[Stored data entries]
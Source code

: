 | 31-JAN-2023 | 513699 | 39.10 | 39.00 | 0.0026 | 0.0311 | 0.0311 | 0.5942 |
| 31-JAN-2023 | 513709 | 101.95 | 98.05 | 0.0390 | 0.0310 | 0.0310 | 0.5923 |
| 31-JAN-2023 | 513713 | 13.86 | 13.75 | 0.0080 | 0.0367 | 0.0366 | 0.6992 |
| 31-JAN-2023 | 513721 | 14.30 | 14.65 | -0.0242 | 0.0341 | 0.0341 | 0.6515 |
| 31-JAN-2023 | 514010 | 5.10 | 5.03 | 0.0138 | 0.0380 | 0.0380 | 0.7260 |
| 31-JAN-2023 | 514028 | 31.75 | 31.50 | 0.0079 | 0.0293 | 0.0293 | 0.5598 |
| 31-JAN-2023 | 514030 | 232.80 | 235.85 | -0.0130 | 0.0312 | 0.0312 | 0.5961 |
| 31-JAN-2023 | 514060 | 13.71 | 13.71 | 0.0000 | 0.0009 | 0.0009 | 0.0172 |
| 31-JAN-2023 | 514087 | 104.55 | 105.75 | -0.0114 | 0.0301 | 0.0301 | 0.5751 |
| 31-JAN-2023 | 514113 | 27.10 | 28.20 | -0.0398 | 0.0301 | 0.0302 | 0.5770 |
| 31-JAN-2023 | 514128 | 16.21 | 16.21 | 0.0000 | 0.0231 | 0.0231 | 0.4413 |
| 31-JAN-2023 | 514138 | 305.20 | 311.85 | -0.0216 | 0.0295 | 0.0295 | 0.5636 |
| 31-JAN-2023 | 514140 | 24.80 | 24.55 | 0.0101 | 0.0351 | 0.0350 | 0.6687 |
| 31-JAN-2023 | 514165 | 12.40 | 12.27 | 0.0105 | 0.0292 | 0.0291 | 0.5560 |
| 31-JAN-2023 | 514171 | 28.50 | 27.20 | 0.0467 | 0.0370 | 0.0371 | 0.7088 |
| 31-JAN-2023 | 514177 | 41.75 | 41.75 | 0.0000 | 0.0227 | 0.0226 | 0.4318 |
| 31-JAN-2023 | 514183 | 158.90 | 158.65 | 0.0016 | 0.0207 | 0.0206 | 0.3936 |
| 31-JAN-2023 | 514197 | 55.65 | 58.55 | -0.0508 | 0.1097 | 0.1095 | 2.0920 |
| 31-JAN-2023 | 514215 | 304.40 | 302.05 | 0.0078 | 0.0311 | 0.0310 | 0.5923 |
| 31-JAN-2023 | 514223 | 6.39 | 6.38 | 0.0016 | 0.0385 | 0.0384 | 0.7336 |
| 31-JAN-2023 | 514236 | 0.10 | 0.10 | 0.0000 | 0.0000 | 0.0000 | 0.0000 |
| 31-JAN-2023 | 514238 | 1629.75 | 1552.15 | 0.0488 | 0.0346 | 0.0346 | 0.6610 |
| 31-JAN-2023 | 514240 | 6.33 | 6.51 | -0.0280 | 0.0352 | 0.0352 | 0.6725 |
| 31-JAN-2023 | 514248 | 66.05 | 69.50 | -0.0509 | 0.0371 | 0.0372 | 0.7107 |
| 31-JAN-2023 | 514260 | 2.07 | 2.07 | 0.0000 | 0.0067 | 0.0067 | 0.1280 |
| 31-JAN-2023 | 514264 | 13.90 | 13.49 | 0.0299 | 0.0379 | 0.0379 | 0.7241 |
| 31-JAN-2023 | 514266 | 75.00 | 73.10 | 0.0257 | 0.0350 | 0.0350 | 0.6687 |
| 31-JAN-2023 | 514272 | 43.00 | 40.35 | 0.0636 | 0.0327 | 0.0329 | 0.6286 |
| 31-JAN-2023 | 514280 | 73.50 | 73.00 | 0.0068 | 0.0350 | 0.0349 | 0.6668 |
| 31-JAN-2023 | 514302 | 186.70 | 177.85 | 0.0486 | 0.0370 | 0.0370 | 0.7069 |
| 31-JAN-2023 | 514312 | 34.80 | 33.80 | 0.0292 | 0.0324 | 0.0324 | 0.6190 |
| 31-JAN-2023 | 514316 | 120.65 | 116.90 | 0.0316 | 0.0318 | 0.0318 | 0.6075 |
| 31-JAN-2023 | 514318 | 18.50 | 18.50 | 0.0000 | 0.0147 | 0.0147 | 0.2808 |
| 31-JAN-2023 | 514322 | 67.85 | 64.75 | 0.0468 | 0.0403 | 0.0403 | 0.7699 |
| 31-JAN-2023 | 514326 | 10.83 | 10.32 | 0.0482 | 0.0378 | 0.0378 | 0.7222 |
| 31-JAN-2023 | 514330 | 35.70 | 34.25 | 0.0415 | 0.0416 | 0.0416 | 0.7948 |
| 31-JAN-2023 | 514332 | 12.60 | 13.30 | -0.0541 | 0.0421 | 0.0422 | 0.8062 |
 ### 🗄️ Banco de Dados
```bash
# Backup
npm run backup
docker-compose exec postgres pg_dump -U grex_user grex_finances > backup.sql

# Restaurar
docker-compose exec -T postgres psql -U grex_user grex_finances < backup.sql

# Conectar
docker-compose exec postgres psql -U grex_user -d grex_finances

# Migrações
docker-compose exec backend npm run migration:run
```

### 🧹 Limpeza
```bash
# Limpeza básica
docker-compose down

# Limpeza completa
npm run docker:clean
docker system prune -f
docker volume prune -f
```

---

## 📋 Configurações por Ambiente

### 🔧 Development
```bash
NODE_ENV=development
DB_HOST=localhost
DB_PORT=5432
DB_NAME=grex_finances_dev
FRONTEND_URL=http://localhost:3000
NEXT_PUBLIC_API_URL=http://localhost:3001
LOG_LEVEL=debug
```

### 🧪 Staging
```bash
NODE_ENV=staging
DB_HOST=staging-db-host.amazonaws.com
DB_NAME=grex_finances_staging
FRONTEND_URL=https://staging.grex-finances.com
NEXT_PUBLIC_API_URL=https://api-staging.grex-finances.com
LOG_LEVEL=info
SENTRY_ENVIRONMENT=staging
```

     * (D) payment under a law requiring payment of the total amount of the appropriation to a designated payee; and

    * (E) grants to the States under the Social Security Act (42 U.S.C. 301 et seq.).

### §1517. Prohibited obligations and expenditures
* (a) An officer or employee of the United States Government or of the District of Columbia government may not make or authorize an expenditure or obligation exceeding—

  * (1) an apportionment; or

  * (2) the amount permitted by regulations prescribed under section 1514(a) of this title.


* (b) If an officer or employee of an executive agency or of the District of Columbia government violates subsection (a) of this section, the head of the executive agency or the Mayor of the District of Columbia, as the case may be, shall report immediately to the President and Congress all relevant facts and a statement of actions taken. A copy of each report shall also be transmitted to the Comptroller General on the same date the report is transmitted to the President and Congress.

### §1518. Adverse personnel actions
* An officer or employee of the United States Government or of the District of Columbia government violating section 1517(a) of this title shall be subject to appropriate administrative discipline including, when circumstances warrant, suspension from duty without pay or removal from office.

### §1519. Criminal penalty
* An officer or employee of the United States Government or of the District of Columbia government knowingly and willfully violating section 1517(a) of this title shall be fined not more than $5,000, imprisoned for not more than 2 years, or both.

WHAT TO DO. All lines above from the one holding "0.0380 | 0.7260 |" to the one holding "0.0311 | 0.0310 | 0.5923 |", inclusive, are to be copied exactly; no other line is wanted.

FINISHED EXERCISE.
| 31-JAN-2023 | 514010 | 5.10 | 5.03 | 0.0138 | 0.0380 | 0.0380 | 0.7260 |
| 31-JAN-2023 | 514028 | 31.75 | 31.50 | 0.0079 | 0.0293 | 0.0293 | 0.5598 |
| 31-JAN-2023 | 514030 | 232.80 | 235.85 | -0.0130 | 0.0312 | 0.0312 | 0.5961 |
| 31-JAN-2023 | 514060 | 13.71 | 13.71 | 0.0000 | 0.0009 | 0.0009 | 0.0172 |
| 31-JAN-2023 | 514087 | 104.55 | 105.75 | -0.0114 | 0.0301 | 0.0301 | 0.5751 |
| 31-JAN-2023 | 514113 | 27.10 | 28.20 | -0.0398 | 0.0301 | 0.0302 | 0.5770 |
| 31-JAN-2023 | 514128 | 16.21 | 16.21 | 0.0000 | 0.0231 | 0.0231 | 0.4413 |
| 31-JAN-2023 | 514138 | 305.20 | 311.85 | -0.0216 | 0.0295 | 0.0295 | 0.5636 |
| 31-JAN-2023 | 514140 | 24.80 | 24.55 | 0.0101 | 0.0351 | 0.0350 | 0.6687 |
| 31-JAN-2023 | 514165 | 12.40 | 12.27 | 0.0105 | 0.0292 | 0.0291 | 0.5560 |
| 31-JAN-2023 | 514171 | 28.50 | 27.20 | 0.0467 | 0.0370 | 0.0371 | 0.7088 |
| 31-JAN-2023 | 514177 | 41.75 | 41.75 | 0.0000 | 0.0227 | 0.0226 | 0.4318 |
| 31-JAN-2023 | 514183 | 158.90 | 158.65 | 0.0016 | 0.0207 | 0.0206 | 0.3936 |
| 31-JAN-2023 | 514197 | 55.65 | 58.55 | -0.0508 | 0.1097 | 0.1095 | 2.0920 |
| 31-JAN-2023 | 514215 | 304.40 | 302.05 | 0.0078 | 0.0311 | 0.0310 | 0.5923 |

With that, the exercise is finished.